We often hear parents say, “Don’t talk back to me!” And, I sometimes wonder if we subconsciously say this more to our daughters than to our sons. Perhaps this is one reason women are still fighting for things like equal pay and more seniority in corporate America.
In my household, my husband and I let our 15- and 12-year-old daughters talk back and express their opinions. I think this has helped them become stronger, more successful young women. So, in honor of International Women’s Day next week and its 2017 theme of “Be Bold for Change,” I would like to share a story about my daughters. They show me every day they have confidence to embrace diversity and stand up for what’s right, even if it means others may disagree or be uncomfortable.
My husband’s parents live with us for half the week. I affectionately call them the “loud family.” They energetically share their opinions often. At the same time, they’re open to opposing points of view held by me and my daughters. When my girls share their thoughts, we all listen. These healthy, heated conversations help my daughters stand up for what they think is right. They may also help them become more accepting – even if this means others may be critical of their inclusive actions.
Stand Up for What’s Right
Recently, my 15-year-old told me she and her friends invited a new, transgender boy to sit with them at lunch. Coincidentally, around the same time, my 12-year-old and her friends asked a special needs boy to have lunch with them.
Another proud moment was when I read an essay by my 15-year-old. She compared Shakespearean times to today. She said that men like Hamlet always needed to maintain their masculinity for acceptance, but today it’s more acceptable for men to show their feminine side and cry during movies or wear make-up.
These examples struck me. They were simple and natural and showed me my daughters are confident in their views and comfortable in standing behind them.
Ask for What You Want
I recently joined Porter Novelli as managing director of its flagship New York office. I didn’t get to this position by staying quiet about my thoughts and aspirations. Throughout my 27-year-career in public relations, I always asked for new positions and responsibility. I asked for more money when I knew I deserved it and could make a case for it.

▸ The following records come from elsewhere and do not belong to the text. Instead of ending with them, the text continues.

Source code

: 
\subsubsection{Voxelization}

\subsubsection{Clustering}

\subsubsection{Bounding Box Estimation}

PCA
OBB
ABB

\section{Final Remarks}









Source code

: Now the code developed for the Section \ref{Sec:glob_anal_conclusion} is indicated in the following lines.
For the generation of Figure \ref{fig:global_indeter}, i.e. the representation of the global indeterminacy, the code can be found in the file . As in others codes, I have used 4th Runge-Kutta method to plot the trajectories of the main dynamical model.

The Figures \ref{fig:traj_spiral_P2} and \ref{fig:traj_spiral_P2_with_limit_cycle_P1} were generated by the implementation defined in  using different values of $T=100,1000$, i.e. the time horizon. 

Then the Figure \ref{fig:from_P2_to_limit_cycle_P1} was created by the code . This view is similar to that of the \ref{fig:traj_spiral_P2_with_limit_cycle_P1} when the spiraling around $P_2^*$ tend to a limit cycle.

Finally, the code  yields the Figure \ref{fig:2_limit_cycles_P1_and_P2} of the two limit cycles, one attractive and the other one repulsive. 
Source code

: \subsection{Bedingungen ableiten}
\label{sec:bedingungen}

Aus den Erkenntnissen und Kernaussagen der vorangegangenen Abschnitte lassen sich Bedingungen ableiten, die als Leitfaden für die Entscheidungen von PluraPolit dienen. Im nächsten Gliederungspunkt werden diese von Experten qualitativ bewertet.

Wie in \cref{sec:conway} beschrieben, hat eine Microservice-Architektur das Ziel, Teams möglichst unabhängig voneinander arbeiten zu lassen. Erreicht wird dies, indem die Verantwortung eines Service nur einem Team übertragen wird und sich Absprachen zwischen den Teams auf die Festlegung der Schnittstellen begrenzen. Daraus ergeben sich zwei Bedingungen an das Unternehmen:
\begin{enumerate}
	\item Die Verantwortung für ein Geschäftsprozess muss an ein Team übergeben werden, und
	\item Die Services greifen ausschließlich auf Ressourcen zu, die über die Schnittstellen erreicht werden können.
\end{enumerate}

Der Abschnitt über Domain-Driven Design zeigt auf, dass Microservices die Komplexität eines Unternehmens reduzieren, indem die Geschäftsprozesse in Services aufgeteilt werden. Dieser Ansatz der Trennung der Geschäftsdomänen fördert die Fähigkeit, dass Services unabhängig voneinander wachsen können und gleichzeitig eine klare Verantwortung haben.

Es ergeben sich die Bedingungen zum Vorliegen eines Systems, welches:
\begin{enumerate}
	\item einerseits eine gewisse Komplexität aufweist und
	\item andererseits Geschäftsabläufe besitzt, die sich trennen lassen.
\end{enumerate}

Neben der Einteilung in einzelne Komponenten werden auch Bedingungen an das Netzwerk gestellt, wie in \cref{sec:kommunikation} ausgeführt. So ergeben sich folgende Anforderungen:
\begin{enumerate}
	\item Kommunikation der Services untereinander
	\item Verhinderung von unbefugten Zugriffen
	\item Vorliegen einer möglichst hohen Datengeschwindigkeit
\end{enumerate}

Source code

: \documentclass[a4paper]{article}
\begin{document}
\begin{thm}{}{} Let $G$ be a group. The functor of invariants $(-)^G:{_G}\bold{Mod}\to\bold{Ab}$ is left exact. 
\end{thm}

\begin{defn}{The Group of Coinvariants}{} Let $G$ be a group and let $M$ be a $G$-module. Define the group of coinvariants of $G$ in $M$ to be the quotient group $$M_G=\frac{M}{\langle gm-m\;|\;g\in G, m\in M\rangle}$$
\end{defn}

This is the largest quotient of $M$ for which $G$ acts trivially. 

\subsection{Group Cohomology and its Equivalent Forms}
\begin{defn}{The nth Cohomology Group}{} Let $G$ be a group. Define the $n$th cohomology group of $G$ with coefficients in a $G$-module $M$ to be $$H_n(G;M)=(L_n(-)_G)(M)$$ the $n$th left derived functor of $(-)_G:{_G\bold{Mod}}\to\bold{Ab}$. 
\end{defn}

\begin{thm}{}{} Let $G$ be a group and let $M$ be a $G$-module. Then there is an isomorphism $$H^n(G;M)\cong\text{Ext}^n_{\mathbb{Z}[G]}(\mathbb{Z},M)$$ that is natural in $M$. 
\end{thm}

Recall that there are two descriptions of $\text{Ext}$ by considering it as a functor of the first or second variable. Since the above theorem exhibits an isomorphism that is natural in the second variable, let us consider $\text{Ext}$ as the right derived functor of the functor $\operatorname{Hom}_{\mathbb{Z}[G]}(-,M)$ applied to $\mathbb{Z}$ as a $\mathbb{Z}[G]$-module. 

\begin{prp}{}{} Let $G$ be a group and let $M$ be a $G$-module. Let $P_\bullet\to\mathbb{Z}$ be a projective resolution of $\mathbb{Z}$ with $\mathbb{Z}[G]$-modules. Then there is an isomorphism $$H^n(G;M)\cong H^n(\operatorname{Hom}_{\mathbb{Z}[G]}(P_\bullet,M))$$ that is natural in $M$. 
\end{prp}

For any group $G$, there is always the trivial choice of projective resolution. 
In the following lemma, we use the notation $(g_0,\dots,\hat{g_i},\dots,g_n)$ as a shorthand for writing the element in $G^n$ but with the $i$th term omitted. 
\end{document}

How did I become this bold? I credit my father for that. My mother died when I was 11, so my father raised me during my young adult years. One of his favorite expressions was, “He who hesitates is lost, so be aggressive!” He said this almost daily while we washed and dried dishes together.
While I don’t use this exact expression, I’ll often encourage my daughters to ask for what they want. My 12-year-old daughter mentioned that her math teacher incorrectly recorded grades for her homework. I asked her if she wanted me to email the teacher. She said she wanted to handle it herself. She spoke up, let her teacher know about the issue and he made the corrections. In less than 10 years, this scenario could be my daughter asking for a promotion and a raise.
Lead By Example
Leading by example is one of the most powerful ways to mentor young women. My girls have seen me confront others when someone, including myself, is being treated unfairly. I address the issue even if it creates an uncomfortable situation. I think too many women avoid conflict, and as a result, they don’t get as far in their careers as men. I don’t think my 12-year-old daughter will have this problem. She stands up to adults when she feels they’re forcing her to do something she doesn’t want to do.
She also recently shared a story about overhearing a boy talking negatively about one of her friends at a basketball game. She interjected and said, “I know the girl you’re talking about. She’s my friend, and you better stop talking about her.” The boys seemed shocked. Was it because it was a girl talking back to a group of boys? I’m not sure, but they stopped talking about my daughter’s friend.
Be Responsible with Your Voice
One point to make clear is that I don’t encourage my daughters to disrespect authority. When they’re at practice for competitive all-star cheerleading (the type with major stunting and tumbling), they know they can’t talk back to their coaches without getting kicked off the team. This respect will carry over to their future bosses. However, if there was a major issue or injustice, I’m confident they would find a way to solve the problem diplomatically.
You’re Never Too Young to Lead
At their young ages, I already see both daughters leading and motivating their peers. My 15-year-old was chosen by her coaches to be one of three captains of her cheer team. A big part of this responsibility is helping her teammates get psychologically ready to compete. That can be shaking off a bad warm-up or reducing performance anxiety. Some of this requires speaking her mind in a forceful way. And, similarly, my 12-year-old shared that her teammates count on her to cheer them on in a loud, deep, coach-like voice to encourage their best performance. Both daughters are fierce competitors, and I can proudly say they get a lot of that from me. Whether it’s a game at home, a new business pitch or my own personal fitness goals, I love to win. I think that’s rubbed off on them.
My daughters are becoming accepting, bold, diplomatic, competitive leaders, partly because of what they’ve learned at home – that it’s okay to talk back and stand up for personal beliefs. So, in honor of International Women’s Day, let’s encourage our daughters, nieces, sisters, aunts, mothers and grandmothers to be bold, have a voice, and talk back.